··· SUPPLIED INFORMATION ···

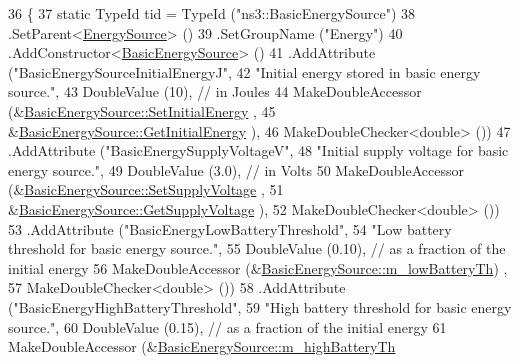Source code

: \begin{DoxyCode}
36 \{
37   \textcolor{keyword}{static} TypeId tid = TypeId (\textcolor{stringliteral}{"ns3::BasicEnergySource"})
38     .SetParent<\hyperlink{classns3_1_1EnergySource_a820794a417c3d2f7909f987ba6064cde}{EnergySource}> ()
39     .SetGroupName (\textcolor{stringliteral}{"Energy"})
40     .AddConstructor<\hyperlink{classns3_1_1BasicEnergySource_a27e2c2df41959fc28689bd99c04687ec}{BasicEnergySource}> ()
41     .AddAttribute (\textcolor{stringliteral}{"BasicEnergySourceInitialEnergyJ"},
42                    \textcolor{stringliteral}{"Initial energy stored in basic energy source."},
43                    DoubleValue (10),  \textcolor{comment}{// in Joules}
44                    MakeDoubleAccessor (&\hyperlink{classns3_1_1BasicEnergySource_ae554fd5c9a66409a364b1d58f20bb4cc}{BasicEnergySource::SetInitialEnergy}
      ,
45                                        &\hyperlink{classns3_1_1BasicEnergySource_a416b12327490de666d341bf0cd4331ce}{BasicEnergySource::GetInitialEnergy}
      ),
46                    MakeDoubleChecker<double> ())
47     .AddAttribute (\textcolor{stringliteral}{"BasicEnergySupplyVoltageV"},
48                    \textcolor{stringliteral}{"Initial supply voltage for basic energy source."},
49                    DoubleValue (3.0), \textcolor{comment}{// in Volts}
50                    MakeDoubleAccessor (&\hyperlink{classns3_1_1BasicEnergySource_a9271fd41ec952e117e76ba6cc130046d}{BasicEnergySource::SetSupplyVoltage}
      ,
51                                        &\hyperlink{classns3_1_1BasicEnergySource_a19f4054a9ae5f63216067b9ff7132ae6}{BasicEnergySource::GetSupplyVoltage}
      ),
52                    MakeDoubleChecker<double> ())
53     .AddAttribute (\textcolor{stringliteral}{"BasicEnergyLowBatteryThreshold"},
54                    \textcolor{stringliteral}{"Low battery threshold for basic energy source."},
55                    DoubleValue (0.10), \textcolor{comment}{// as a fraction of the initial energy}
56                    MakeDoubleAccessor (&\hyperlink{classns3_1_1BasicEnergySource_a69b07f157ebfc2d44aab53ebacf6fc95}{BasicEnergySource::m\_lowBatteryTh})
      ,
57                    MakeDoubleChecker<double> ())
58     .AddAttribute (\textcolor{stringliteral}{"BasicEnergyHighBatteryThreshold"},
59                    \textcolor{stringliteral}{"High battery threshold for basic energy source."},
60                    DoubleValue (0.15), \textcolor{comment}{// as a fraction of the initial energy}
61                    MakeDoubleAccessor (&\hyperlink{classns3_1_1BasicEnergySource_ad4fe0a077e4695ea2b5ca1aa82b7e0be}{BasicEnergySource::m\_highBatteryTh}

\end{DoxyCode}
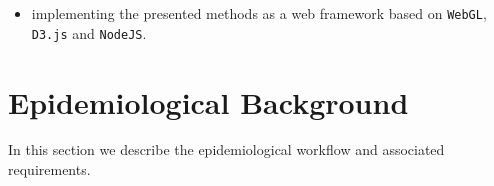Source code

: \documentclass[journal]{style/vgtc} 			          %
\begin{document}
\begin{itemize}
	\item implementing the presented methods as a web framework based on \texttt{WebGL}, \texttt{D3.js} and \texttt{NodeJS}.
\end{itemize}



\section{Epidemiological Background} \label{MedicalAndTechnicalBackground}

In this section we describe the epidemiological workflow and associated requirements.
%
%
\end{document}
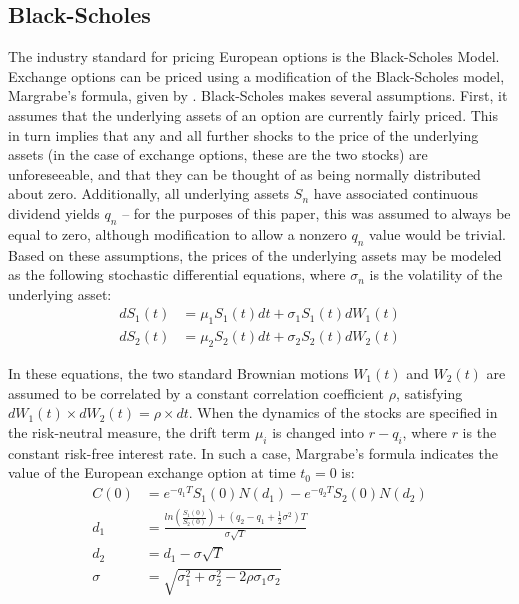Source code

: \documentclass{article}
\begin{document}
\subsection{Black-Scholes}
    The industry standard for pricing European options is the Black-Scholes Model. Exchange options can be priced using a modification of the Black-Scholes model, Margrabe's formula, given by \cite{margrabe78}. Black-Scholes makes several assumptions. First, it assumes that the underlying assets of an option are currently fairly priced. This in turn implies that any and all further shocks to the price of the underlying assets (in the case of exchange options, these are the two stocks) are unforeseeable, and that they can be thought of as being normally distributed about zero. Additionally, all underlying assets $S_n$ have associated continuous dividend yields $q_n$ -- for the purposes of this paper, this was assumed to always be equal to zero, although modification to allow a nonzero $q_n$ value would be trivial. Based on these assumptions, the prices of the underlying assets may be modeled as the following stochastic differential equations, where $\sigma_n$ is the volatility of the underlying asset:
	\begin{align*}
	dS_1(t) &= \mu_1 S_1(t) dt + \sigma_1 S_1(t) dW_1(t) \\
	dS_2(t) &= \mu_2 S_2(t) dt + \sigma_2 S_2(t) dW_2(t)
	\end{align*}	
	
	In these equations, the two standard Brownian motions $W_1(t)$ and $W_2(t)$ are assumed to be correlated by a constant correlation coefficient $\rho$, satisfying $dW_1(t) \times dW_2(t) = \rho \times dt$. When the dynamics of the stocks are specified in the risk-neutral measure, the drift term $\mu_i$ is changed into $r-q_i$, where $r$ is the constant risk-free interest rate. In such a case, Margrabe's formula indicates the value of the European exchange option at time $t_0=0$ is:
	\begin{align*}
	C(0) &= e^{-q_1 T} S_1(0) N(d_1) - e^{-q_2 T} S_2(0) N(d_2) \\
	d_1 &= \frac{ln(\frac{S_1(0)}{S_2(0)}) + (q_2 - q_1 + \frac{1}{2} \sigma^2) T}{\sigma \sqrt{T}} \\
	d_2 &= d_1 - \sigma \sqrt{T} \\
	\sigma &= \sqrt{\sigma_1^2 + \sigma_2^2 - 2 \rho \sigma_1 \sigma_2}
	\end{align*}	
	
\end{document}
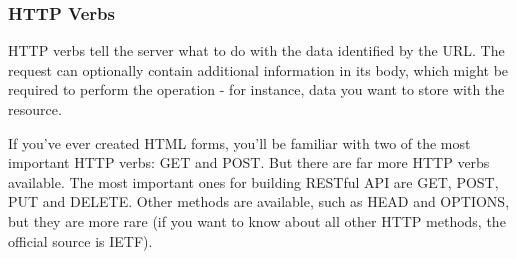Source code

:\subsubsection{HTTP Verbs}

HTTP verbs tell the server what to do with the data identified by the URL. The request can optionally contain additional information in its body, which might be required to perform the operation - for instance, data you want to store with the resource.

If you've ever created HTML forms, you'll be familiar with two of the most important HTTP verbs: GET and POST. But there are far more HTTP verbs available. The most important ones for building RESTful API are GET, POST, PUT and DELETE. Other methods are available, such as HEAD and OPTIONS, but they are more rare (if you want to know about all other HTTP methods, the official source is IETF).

···

[WHAT YOU SHOULD DO] All of the records should be set down exactly, minus the pictures they hold.

[ANSWER FOR THE TASK]
Source code

: \begin{DoxyCode}
36 \{
37   \textcolor{keyword}{static} TypeId tid = TypeId (\textcolor{stringliteral}{"ns3::BasicEnergySource"})
38     .SetParent<\hyperlink{classns3_1_1EnergySource_a820794a417c3d2f7909f987ba6064cde}{EnergySource}> ()
39     .SetGroupName (\textcolor{stringliteral}{"Energy"})
40     .AddConstructor<\hyperlink{classns3_1_1BasicEnergySource_a27e2c2df41959fc28689bd99c04687ec}{BasicEnergySource}> ()
41     .AddAttribute (\textcolor{stringliteral}{"BasicEnergySourceInitialEnergyJ"},
42                    \textcolor{stringliteral}{"Initial energy stored in basic energy source."},
43                    DoubleValue (10),  \textcolor{comment}{// in Joules}
44                    MakeDoubleAccessor (&\hyperlink{classns3_1_1BasicEnergySource_ae554fd5c9a66409a364b1d58f20bb4cc}{BasicEnergySource::SetInitialEnergy}
      ,
45                                        &\hyperlink{classns3_1_1BasicEnergySource_a416b12327490de666d341bf0cd4331ce}{BasicEnergySource::GetInitialEnergy}
      ),
46                    MakeDoubleChecker<double> ())
47     .AddAttribute (\textcolor{stringliteral}{"BasicEnergySupplyVoltageV"},
48                    \textcolor{stringliteral}{"Initial supply voltage for basic energy source."},
49                    DoubleValue (3.0), \textcolor{comment}{// in Volts}
50                    MakeDoubleAccessor (&\hyperlink{classns3_1_1BasicEnergySource_a9271fd41ec952e117e76ba6cc130046d}{BasicEnergySource::SetSupplyVoltage}
      ,
51                                        &\hyperlink{classns3_1_1BasicEnergySource_a19f4054a9ae5f63216067b9ff7132ae6}{BasicEnergySource::GetSupplyVoltage}
      ),
52                    MakeDoubleChecker<double> ())
53     .AddAttribute (\textcolor{stringliteral}{"BasicEnergyLowBatteryThreshold"},
54                    \textcolor{stringliteral}{"Low battery threshold for basic energy source."},
55                    DoubleValue (0.10), \textcolor{comment}{// as a fraction of the initial energy}
56                    MakeDoubleAccessor (&\hyperlink{classns3_1_1BasicEnergySource_a69b07f157ebfc2d44aab53ebacf6fc95}{BasicEnergySource::m\_lowBatteryTh})
      ,
57                    MakeDoubleChecker<double> ())
58     .AddAttribute (\textcolor{stringliteral}{"BasicEnergyHighBatteryThreshold"},
59                    \textcolor{stringliteral}{"High battery threshold for basic energy source."},
60                    DoubleValue (0.15), \textcolor{comment}{// as a fraction of the initial energy}
61                    MakeDoubleAccessor (&\hyperlink{classns3_1_1BasicEnergySource_ad4fe0a077e4695ea2b5ca1aa82b7e0be}{BasicEnergySource::m\_highBatteryTh}

\end{DoxyCode}
Source code

: \documentclass[journal]{style/vgtc} 			          %
\begin{document}
\begin{itemize}
	\item implementing the presented methods as a web framework based on \texttt{WebGL}, \texttt{D3.js} and \texttt{NodeJS}.
\end{itemize}



\section{Epidemiological Background} \label{MedicalAndTechnicalBackground}

In this section we describe the epidemiological workflow and associated requirements.
%
%
\end{document}
Source code

: \documentclass{article}
\begin{document}
\subsection{Black-Scholes}
    The industry standard for pricing European options is the Black-Scholes Model. Exchange options can be priced using a modification of the Black-Scholes model, Margrabe's formula, given by \cite{margrabe78}. Black-Scholes makes several assumptions. First, it assumes that the underlying assets of an option are currently fairly priced. This in turn implies that any and all further shocks to the price of the underlying assets (in the case of exchange options, these are the two stocks) are unforeseeable, and that they can be thought of as being normally distributed about zero. Additionally, all underlying assets $S_n$ have associated continuous dividend yields $q_n$ -- for the purposes of this paper, this was assumed to always be equal to zero, although modification to allow a nonzero $q_n$ value would be trivial. Based on these assumptions, the prices of the underlying assets may be modeled as the following stochastic differential equations, where $\sigma_n$ is the volatility of the underlying asset:
	\begin{align*}
	dS_1(t) &= \mu_1 S_1(t) dt + \sigma_1 S_1(t) dW_1(t) \\
	dS_2(t) &= \mu_2 S_2(t) dt + \sigma_2 S_2(t) dW_2(t)
	\end{align*}	
	
	In these equations, the two standard Brownian motions $W_1(t)$ and $W_2(t)$ are assumed to be correlated by a constant correlation coefficient $\rho$, satisfying $dW_1(t) \times dW_2(t) = \rho \times dt$. When the dynamics of the stocks are specified in the risk-neutral measure, the drift term $\mu_i$ is changed into $r-q_i$, where $r$ is the constant risk-free interest rate. In such a case, Margrabe's formula indicates the value of the European exchange option at time $t_0=0$ is:
	\begin{align*}
	C(0) &= e^{-q_1 T} S_1(0) N(d_1) - e^{-q_2 T} S_2(0) N(d_2) \\
	d_1 &= \frac{ln(\frac{S_1(0)}{S_2(0)}) + (q_2 - q_1 + \frac{1}{2} \sigma^2) T}{\sigma \sqrt{T}} \\
	d_2 &= d_1 - \sigma \sqrt{T} \\
	\sigma &= \sqrt{\sigma_1^2 + \sigma_2^2 - 2 \rho \sigma_1 \sigma_2}
	\end{align*}	
	
\end{document}
Source code

:\subsubsection{HTTP Verbs}

HTTP verbs tell the server what to do with the data identified by the URL. The request can optionally contain additional information in its body, which might be required to perform the operation - for instance, data you want to store with the resource.

If you've ever created HTML forms, you'll be familiar with two of the most important HTTP verbs: GET and POST. But there are far more HTTP verbs available. The most important ones for building RESTful API are GET, POST, PUT and DELETE. Other methods are available, such as HEAD and OPTIONS, but they are more rare (if you want to know about all other HTTP methods, the official source is IETF).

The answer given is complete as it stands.